--- ABOUT THIS EXERCISE ---
In the material below, print every line exactly and omit the pictures.
*** Block opens ***
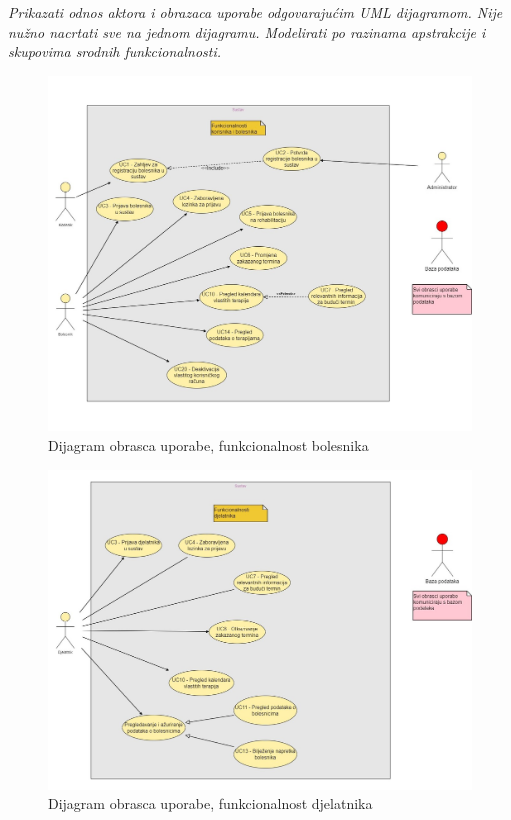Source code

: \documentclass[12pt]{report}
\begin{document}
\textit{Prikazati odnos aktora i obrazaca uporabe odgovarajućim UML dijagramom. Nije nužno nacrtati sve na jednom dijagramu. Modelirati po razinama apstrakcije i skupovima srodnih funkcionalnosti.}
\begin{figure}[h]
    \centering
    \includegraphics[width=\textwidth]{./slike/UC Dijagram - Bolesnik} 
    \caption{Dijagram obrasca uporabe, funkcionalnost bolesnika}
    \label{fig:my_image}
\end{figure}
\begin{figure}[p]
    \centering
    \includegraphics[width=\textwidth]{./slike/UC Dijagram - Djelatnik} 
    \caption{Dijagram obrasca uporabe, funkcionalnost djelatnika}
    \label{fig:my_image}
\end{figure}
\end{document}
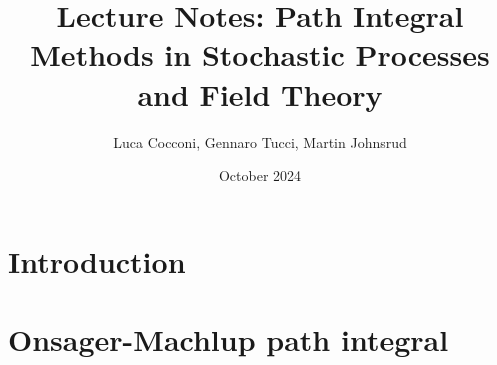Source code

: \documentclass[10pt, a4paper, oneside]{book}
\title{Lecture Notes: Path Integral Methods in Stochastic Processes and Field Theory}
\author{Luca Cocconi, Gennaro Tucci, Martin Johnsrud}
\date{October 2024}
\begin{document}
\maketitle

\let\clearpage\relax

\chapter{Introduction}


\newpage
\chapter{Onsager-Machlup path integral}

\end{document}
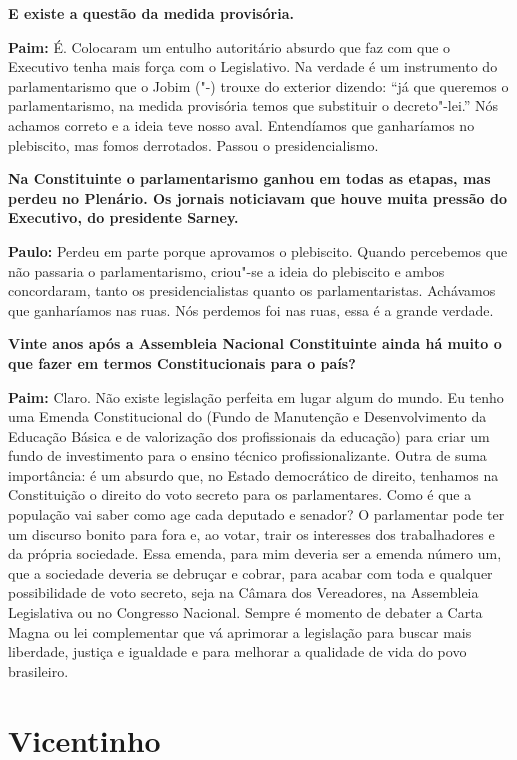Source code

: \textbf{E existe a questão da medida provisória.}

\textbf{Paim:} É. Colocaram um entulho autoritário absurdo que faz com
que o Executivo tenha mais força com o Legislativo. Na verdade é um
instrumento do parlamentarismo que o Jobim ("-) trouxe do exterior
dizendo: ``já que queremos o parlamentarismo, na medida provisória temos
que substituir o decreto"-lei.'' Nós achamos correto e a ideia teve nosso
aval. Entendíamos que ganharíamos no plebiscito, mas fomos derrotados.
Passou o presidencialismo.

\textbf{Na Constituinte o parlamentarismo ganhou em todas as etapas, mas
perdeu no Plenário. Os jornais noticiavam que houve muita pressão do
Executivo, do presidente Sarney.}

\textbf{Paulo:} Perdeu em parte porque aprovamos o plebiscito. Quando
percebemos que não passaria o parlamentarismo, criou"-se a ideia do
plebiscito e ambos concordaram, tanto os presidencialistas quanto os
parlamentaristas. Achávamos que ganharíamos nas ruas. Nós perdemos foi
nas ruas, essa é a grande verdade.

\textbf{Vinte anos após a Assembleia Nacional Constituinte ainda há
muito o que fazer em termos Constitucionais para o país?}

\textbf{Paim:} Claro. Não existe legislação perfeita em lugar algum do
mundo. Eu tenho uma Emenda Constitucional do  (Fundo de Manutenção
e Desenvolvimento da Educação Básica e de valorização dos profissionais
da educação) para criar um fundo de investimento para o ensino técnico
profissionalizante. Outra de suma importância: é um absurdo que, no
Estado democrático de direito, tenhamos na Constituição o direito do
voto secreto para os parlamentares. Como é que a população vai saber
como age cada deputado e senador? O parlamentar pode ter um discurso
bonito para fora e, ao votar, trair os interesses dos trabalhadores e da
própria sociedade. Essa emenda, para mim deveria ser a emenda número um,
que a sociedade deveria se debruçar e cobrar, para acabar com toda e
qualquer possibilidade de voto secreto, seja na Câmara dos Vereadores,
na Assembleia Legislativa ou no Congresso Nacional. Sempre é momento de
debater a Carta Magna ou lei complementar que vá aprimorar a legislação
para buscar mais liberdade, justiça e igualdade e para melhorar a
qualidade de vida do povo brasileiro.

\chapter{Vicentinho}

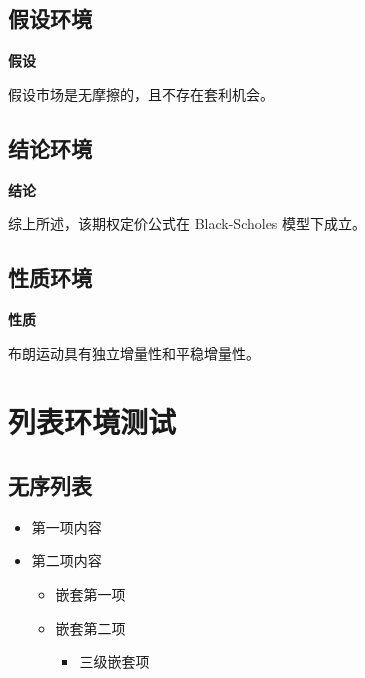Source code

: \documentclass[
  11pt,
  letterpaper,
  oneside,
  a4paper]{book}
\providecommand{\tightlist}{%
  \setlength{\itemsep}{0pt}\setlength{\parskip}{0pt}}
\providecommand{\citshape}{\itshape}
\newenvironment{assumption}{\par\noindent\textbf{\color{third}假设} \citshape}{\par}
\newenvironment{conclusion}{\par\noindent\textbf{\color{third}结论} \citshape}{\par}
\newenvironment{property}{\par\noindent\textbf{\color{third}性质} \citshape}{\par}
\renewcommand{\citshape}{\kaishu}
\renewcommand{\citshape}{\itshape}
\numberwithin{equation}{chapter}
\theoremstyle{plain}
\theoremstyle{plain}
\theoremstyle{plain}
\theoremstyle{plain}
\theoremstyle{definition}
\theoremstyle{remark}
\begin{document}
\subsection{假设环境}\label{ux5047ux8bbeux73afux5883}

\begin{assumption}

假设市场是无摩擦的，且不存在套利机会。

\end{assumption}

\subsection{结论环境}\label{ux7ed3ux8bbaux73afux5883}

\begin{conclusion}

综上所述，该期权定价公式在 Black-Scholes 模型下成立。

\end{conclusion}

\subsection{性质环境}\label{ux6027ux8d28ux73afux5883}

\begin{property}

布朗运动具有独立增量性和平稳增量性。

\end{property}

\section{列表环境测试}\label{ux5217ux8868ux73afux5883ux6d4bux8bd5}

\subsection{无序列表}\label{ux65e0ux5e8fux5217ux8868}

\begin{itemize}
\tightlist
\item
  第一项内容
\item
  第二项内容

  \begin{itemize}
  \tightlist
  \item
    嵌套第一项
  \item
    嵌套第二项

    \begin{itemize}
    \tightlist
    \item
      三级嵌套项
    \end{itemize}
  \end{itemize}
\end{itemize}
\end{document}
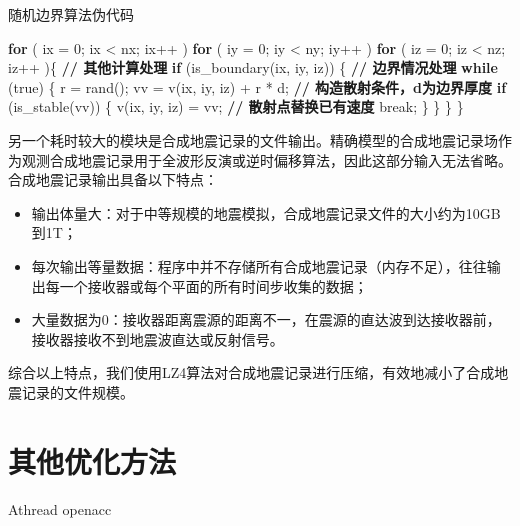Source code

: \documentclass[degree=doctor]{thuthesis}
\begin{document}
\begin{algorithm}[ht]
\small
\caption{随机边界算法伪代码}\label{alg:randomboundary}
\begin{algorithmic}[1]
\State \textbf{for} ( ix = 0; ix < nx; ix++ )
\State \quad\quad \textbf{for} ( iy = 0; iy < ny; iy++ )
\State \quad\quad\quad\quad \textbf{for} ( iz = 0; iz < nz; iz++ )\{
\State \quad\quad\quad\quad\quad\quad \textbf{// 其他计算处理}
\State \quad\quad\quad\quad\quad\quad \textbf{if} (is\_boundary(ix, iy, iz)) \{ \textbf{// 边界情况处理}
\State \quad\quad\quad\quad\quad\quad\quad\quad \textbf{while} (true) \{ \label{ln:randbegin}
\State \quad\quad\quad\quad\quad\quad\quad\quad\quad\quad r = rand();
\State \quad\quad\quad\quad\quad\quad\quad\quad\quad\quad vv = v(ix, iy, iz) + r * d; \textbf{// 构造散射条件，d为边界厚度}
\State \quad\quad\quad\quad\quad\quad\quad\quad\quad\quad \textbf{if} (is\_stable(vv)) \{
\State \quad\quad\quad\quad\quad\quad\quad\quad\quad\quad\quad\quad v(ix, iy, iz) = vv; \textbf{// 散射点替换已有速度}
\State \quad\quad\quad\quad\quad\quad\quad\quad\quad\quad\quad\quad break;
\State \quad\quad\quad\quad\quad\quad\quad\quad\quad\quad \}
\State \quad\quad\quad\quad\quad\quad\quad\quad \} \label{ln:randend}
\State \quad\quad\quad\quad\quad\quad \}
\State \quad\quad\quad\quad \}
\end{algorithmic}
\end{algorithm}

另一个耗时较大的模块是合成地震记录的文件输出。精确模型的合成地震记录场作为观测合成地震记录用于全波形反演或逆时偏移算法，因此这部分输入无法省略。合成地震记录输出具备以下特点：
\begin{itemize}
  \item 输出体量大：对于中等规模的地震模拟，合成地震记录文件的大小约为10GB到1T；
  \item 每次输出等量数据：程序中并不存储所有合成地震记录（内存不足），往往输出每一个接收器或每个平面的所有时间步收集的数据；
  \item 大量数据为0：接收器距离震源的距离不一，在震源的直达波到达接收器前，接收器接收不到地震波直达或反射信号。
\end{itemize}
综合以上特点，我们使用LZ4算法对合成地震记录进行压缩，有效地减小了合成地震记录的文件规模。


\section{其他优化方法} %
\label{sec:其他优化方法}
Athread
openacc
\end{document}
*** Block closes ***
--- EXERCISE OUTPUT ---
Source code

: \documentclass[12pt]{report}
\begin{document}
\textit{Prikazati odnos aktora i obrazaca uporabe odgovarajućim UML dijagramom. Nije nužno nacrtati sve na jednom dijagramu. Modelirati po razinama apstrakcije i skupovima srodnih funkcionalnosti.}
\begin{figure}[h]
    \centering
    \includegraphics[width=\textwidth]{./slike/UC Dijagram - Bolesnik} 
    \caption{Dijagram obrasca uporabe, funkcionalnost bolesnika}
    \label{fig:my_image}
\end{figure}
\begin{figure}[p]
    \centering
    \includegraphics[width=\textwidth]{./slike/UC Dijagram - Djelatnik} 
    \caption{Dijagram obrasca uporabe, funkcionalnost djelatnika}
    \label{fig:my_image}
\end{figure}
\end{document}
Source code

: \documentclass[10pt, a4paper, oneside]{book}
\title{Lecture Notes: Path Integral Methods in Stochastic Processes and Field Theory}
\author{Luca Cocconi, Gennaro Tucci, Martin Johnsrud}
\date{October 2024}
\begin{document}
\maketitle

\let\clearpage\relax

\chapter{Introduction}


\newpage
\chapter{Onsager-Machlup path integral}

\end{document}
Source code

: \textbf{E existe a questão da medida provisória.}

\textbf{Paim:} É. Colocaram um entulho autoritário absurdo que faz com
que o Executivo tenha mais força com o Legislativo. Na verdade é um
instrumento do parlamentarismo que o Jobim ("-) trouxe do exterior
dizendo: ``já que queremos o parlamentarismo, na medida provisória temos
que substituir o decreto"-lei.'' Nós achamos correto e a ideia teve nosso
aval. Entendíamos que ganharíamos no plebiscito, mas fomos derrotados.
Passou o presidencialismo.

\textbf{Na Constituinte o parlamentarismo ganhou em todas as etapas, mas
perdeu no Plenário. Os jornais noticiavam que houve muita pressão do
Executivo, do presidente Sarney.}

\textbf{Paulo:} Perdeu em parte porque aprovamos o plebiscito. Quando
percebemos que não passaria o parlamentarismo, criou"-se a ideia do
plebiscito e ambos concordaram, tanto os presidencialistas quanto os
parlamentaristas. Achávamos que ganharíamos nas ruas. Nós perdemos foi
nas ruas, essa é a grande verdade.

\textbf{Vinte anos após a Assembleia Nacional Constituinte ainda há
muito o que fazer em termos Constitucionais para o país?}

\textbf{Paim:} Claro. Não existe legislação perfeita em lugar algum do
mundo. Eu tenho uma Emenda Constitucional do  (Fundo de Manutenção
e Desenvolvimento da Educação Básica e de valorização dos profissionais
da educação) para criar um fundo de investimento para o ensino técnico
profissionalizante. Outra de suma importância: é um absurdo que, no
Estado democrático de direito, tenhamos na Constituição o direito do
voto secreto para os parlamentares. Como é que a população vai saber
como age cada deputado e senador? O parlamentar pode ter um discurso
bonito para fora e, ao votar, trair os interesses dos trabalhadores e da
própria sociedade. Essa emenda, para mim deveria ser a emenda número um,
que a sociedade deveria se debruçar e cobrar, para acabar com toda e
qualquer possibilidade de voto secreto, seja na Câmara dos Vereadores,
na Assembleia Legislativa ou no Congresso Nacional. Sempre é momento de
debater a Carta Magna ou lei complementar que vá aprimorar a legislação
para buscar mais liberdade, justiça e igualdade e para melhorar a
qualidade de vida do povo brasileiro.

\chapter{Vicentinho}

Source code

: \documentclass[
  11pt,
  letterpaper,
  oneside,
  a4paper]{book}
\providecommand{\tightlist}{%
  \setlength{\itemsep}{0pt}\setlength{\parskip}{0pt}}
\providecommand{\citshape}{\itshape}
\newenvironment{assumption}{\par\noindent\textbf{\color{third}假设} \citshape}{\par}
\newenvironment{conclusion}{\par\noindent\textbf{\color{third}结论} \citshape}{\par}
\newenvironment{property}{\par\noindent\textbf{\color{third}性质} \citshape}{\par}
\renewcommand{\citshape}{\kaishu}
\renewcommand{\citshape}{\itshape}
\numberwithin{equation}{chapter}
\theoremstyle{plain}
\theoremstyle{plain}
\theoremstyle{plain}
\theoremstyle{plain}
\theoremstyle{definition}
\theoremstyle{remark}
\begin{document}
\subsection{假设环境}\label{ux5047ux8bbeux73afux5883}

\begin{assumption}

假设市场是无摩擦的，且不存在套利机会。

\end{assumption}

\subsection{结论环境}\label{ux7ed3ux8bbaux73afux5883}

\begin{conclusion}

综上所述，该期权定价公式在 Black-Scholes 模型下成立。

\end{conclusion}

\subsection{性质环境}\label{ux6027ux8d28ux73afux5883}

\begin{property}

布朗运动具有独立增量性和平稳增量性。

\end{property}

\section{列表环境测试}\label{ux5217ux8868ux73afux5883ux6d4bux8bd5}

\subsection{无序列表}\label{ux65e0ux5e8fux5217ux8868}

\begin{itemize}
\tightlist
\item
  第一项内容
\item
  第二项内容

  \begin{itemize}
  \tightlist
  \item
    嵌套第一项
  \item
    嵌套第二项

    \begin{itemize}
    \tightlist
    \item
      三级嵌套项
    \end{itemize}
  \end{itemize}
\end{itemize}
\end{document}
Source code

: \documentclass[degree=doctor]{thuthesis}
\begin{document}
\begin{algorithm}[ht]
\small
\caption{随机边界算法伪代码}\label{alg:randomboundary}
\begin{algorithmic}[1]
\State \textbf{for} ( ix = 0; ix < nx; ix++ )
\State \quad\quad \textbf{for} ( iy = 0; iy < ny; iy++ )
\State \quad\quad\quad\quad \textbf{for} ( iz = 0; iz < nz; iz++ )\{
\State \quad\quad\quad\quad\quad\quad \textbf{// 其他计算处理}
\State \quad\quad\quad\quad\quad\quad \textbf{if} (is\_boundary(ix, iy, iz)) \{ \textbf{// 边界情况处理}
\State \quad\quad\quad\quad\quad\quad\quad\quad \textbf{while} (true) \{ \label{ln:randbegin}
\State \quad\quad\quad\quad\quad\quad\quad\quad\quad\quad r = rand();
\State \quad\quad\quad\quad\quad\quad\quad\quad\quad\quad vv = v(ix, iy, iz) + r * d; \textbf{// 构造散射条件，d为边界厚度}
\State \quad\quad\quad\quad\quad\quad\quad\quad\quad\quad \textbf{if} (is\_stable(vv)) \{
\State \quad\quad\quad\quad\quad\quad\quad\quad\quad\quad\quad\quad v(ix, iy, iz) = vv; \textbf{// 散射点替换已有速度}
\State \quad\quad\quad\quad\quad\quad\quad\quad\quad\quad\quad\quad break;
\State \quad\quad\quad\quad\quad\quad\quad\quad\quad\quad \}
\State \quad\quad\quad\quad\quad\quad\quad\quad \} \label{ln:randend}
\State \quad\quad\quad\quad\quad\quad \}
\State \quad\quad\quad\quad \}
\end{algorithmic}
\end{algorithm}

另一个耗时较大的模块是合成地震记录的文件输出。精确模型的合成地震记录场作为观测合成地震记录用于全波形反演或逆时偏移算法，因此这部分输入无法省略。合成地震记录输出具备以下特点：
\begin{itemize}
  \item 输出体量大：对于中等规模的地震模拟，合成地震记录文件的大小约为10GB到1T；
  \item 每次输出等量数据：程序中并不存储所有合成地震记录（内存不足），往往输出每一个接收器或每个平面的所有时间步收集的数据；
  \item 大量数据为0：接收器距离震源的距离不一，在震源的直达波到达接收器前，接收器接收不到地震波直达或反射信号。
\end{itemize}
综合以上特点，我们使用LZ4算法对合成地震记录进行压缩，有效地减小了合成地震记录的文件规模。


\section{其他优化方法} %
\label{sec:其他优化方法}
Athread
openacc
\end{document}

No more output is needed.